Salemme was arrested in Florida several months later while Bulger spent 16 years on the lam before being captured at the age of 81 in Santa Monica, California. Bulger was killed by fellow inmates in prison in 2018 at the age of 89.
The racketeering case revealed that Bulger and Salemme’s best friend, Stephen “The Rifleman” Flemmi, had secretly worked as FBI informants. Upset that his fellow mobsters had turned on him, Salemme agreed to plead guilty and cooperate with authorities.
Salemme testified in 2002 against Connolly, who was convicted of helping Bulger avoid prosecution. In exchange, Salemme was released from prison early and entered the witness protection program.
At his 2018 trial in Boston, Salemme’s slicked back, wispy grey hair and thin frame made him almost unrecognizable from the bulky, feared mob boss jurors saw in grainy surveillance photos from the 1990s.

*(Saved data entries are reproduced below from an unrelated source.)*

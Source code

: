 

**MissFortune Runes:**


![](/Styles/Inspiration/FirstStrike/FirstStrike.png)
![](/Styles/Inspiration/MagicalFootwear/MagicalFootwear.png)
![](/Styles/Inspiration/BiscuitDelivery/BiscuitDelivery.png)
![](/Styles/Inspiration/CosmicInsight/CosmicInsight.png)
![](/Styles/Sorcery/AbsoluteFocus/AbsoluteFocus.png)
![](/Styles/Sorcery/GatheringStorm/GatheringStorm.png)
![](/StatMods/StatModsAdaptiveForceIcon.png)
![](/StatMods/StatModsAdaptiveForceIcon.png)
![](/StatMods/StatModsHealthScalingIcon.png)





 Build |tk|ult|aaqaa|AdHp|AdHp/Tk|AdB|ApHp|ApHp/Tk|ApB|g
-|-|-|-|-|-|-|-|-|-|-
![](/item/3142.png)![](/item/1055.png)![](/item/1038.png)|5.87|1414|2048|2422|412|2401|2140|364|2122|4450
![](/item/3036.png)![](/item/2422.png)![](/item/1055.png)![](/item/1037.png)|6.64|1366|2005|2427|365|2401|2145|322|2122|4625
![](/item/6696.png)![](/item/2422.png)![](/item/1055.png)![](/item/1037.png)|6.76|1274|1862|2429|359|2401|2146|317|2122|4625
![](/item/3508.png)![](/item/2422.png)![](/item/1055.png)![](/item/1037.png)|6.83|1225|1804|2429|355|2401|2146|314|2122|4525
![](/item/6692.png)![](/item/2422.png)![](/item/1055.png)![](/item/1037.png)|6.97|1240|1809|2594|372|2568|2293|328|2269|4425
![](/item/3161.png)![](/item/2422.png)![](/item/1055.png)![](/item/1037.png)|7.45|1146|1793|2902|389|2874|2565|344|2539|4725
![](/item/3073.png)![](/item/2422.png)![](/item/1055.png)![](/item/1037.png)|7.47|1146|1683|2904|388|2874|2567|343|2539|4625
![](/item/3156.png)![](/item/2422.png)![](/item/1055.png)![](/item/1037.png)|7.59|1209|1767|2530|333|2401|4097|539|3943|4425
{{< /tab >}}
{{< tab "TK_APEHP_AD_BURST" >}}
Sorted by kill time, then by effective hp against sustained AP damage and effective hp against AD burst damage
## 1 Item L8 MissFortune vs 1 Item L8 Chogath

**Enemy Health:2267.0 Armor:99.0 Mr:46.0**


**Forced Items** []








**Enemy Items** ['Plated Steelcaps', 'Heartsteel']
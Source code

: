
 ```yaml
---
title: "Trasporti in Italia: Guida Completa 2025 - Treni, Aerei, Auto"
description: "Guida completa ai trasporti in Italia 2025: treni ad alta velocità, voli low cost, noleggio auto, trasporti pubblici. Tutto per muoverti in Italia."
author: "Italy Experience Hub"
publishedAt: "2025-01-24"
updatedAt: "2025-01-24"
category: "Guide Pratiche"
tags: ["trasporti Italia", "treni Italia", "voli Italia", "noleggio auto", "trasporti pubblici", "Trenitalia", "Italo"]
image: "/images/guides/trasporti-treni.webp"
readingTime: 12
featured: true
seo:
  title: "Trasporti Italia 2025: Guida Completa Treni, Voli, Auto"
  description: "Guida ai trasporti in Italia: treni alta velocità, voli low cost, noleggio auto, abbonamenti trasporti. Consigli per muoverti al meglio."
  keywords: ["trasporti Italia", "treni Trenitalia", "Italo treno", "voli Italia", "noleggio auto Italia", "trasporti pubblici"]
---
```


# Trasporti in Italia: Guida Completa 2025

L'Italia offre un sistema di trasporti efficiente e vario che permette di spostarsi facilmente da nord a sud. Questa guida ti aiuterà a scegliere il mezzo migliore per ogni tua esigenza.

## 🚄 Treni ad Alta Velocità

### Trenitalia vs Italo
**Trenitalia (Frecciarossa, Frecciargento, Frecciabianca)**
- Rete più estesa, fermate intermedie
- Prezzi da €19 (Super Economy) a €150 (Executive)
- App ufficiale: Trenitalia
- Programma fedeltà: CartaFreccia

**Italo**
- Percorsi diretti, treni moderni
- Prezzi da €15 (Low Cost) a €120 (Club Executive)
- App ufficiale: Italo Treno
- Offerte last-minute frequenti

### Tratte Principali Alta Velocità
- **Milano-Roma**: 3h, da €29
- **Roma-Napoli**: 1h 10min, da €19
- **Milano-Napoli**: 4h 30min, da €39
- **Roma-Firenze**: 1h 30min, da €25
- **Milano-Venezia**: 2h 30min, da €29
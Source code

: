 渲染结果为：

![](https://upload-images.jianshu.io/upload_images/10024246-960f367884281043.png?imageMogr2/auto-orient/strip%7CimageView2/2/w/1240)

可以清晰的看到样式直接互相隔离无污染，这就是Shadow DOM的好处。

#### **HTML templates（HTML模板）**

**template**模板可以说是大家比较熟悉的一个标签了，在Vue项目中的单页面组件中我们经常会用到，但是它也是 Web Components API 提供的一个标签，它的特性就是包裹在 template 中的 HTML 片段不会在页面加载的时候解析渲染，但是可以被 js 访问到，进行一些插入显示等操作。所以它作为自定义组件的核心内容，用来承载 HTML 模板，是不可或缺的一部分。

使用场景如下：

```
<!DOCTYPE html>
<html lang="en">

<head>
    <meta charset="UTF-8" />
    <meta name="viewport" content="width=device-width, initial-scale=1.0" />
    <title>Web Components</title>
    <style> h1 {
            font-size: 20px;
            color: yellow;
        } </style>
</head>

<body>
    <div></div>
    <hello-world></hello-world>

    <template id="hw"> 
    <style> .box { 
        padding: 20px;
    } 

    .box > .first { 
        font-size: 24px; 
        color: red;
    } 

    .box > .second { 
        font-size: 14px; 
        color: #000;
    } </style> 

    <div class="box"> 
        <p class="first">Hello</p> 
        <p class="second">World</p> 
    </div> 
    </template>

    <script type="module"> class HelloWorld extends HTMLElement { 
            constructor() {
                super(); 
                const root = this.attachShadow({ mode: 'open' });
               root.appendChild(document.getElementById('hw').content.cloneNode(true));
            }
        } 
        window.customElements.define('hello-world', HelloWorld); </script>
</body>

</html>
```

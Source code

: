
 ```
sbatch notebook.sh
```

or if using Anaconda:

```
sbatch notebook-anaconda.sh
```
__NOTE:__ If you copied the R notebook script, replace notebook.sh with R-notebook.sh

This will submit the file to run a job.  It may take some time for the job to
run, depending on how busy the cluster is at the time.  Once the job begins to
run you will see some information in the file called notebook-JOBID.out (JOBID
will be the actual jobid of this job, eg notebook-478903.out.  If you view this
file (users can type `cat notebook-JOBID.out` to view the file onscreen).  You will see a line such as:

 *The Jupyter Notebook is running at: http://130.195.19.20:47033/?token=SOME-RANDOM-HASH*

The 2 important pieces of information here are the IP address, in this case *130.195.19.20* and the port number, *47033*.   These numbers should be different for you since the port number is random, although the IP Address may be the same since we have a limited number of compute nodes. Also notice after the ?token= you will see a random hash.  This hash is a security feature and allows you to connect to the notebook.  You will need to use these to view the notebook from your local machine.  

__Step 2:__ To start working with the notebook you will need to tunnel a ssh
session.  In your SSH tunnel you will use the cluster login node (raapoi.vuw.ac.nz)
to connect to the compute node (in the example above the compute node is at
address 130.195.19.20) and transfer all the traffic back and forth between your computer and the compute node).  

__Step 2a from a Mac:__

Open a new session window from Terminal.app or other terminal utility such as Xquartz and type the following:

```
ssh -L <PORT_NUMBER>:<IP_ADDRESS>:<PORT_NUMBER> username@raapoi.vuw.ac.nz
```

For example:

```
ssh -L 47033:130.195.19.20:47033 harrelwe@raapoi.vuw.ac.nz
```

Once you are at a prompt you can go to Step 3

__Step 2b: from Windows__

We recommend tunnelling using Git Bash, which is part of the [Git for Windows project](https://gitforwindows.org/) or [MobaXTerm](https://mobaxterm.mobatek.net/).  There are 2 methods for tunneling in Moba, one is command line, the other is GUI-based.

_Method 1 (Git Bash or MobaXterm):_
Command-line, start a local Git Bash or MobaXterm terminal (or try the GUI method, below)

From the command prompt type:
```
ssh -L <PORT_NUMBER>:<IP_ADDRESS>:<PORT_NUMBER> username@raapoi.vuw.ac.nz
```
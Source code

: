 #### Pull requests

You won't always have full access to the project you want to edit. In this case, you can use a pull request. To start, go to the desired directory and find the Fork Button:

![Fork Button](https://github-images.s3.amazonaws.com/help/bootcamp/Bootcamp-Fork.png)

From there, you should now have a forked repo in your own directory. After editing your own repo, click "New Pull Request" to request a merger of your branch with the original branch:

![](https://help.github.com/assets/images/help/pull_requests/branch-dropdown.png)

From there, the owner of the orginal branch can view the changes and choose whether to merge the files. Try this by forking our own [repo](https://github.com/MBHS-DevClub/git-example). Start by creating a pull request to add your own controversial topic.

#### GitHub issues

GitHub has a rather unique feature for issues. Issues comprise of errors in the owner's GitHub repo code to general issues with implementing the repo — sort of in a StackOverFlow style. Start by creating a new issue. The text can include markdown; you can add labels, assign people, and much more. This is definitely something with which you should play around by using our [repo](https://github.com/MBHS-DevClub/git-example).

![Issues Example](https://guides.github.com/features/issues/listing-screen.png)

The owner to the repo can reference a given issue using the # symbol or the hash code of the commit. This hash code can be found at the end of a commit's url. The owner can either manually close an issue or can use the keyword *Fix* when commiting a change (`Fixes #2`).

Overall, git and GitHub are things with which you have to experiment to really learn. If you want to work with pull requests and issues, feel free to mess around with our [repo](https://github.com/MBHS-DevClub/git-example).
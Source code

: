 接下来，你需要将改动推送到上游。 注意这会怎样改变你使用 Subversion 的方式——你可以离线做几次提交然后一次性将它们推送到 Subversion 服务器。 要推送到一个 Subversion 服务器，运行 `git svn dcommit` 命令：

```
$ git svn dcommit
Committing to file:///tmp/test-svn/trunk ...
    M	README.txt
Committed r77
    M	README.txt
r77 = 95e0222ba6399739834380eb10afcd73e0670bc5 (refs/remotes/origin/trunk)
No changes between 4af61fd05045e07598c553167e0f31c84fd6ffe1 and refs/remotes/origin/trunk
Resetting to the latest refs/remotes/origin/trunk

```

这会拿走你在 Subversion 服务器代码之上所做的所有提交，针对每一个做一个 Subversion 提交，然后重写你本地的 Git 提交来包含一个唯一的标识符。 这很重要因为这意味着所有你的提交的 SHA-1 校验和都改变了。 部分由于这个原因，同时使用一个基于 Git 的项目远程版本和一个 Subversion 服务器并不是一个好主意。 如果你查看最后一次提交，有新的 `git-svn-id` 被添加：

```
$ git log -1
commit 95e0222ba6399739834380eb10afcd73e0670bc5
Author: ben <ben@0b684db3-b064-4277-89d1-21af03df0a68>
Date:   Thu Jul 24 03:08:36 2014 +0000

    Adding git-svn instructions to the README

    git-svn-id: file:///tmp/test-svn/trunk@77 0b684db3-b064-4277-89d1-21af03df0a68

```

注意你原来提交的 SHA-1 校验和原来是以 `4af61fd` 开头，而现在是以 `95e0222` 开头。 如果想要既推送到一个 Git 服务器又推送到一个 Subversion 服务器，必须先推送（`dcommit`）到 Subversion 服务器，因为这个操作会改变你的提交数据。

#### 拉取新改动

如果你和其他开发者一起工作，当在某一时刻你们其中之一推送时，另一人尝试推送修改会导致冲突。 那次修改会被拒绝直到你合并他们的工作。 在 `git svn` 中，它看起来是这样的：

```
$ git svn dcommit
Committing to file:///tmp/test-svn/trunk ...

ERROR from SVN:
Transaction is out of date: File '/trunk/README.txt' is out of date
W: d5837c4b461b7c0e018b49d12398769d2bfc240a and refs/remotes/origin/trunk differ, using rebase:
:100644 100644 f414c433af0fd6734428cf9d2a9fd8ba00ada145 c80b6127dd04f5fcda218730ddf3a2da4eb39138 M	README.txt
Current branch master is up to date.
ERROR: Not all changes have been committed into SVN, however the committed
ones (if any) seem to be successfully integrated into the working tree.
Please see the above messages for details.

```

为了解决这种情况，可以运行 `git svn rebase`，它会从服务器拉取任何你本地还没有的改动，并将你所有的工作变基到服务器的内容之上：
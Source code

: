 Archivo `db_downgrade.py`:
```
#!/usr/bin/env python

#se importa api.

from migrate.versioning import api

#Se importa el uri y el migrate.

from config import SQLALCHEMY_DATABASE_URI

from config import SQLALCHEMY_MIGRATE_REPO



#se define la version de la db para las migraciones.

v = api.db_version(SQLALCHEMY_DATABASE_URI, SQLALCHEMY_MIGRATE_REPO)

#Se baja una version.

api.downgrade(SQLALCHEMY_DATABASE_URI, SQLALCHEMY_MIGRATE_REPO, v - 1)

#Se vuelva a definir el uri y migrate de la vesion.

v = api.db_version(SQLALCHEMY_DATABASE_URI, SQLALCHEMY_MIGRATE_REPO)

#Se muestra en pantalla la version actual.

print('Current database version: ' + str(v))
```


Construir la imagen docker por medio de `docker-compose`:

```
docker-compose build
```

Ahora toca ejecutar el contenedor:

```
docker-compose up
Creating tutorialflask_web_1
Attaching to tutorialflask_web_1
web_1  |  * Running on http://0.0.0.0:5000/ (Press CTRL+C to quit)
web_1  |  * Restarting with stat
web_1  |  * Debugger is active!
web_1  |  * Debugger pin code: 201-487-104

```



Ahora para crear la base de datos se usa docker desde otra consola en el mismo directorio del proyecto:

Another former mobster told authorities that he saw Salemme’s son strangle DiSarro while Weadick held the nightclub owner’s feet and Salemme stood by. Salemme’s son, known as “Frankie boy,” died in 1995.
DiSarro’s nightclub, The Channel, was under scrutiny at the time for the Salemmes’ involvement in the business. Just before DiSarro’s death, the FBI told him he was about to be indicted and should cooperate with the government against the Salemmes.
Salemme’s longtime attorney, Steven Boozang, said Sunday his client had been nothing but a “gentleman” to him and he believed the man “regretted a lot of the things he had done in his life, particularly the effects it had on his immediate family and the families of others.”
Before being sentenced to life in prison in 2018, Salemme rose from his chair, called the proceeding “ridiculous” and said DiSarro’s family hasn’t been told the truth. But he seemingly predicted years earlier that his own story would end behind bars.
“You’re not going to beat the government,” Salemme told a reporter in 2004. “Let’s face it. One way or the other, they’re going to get you.”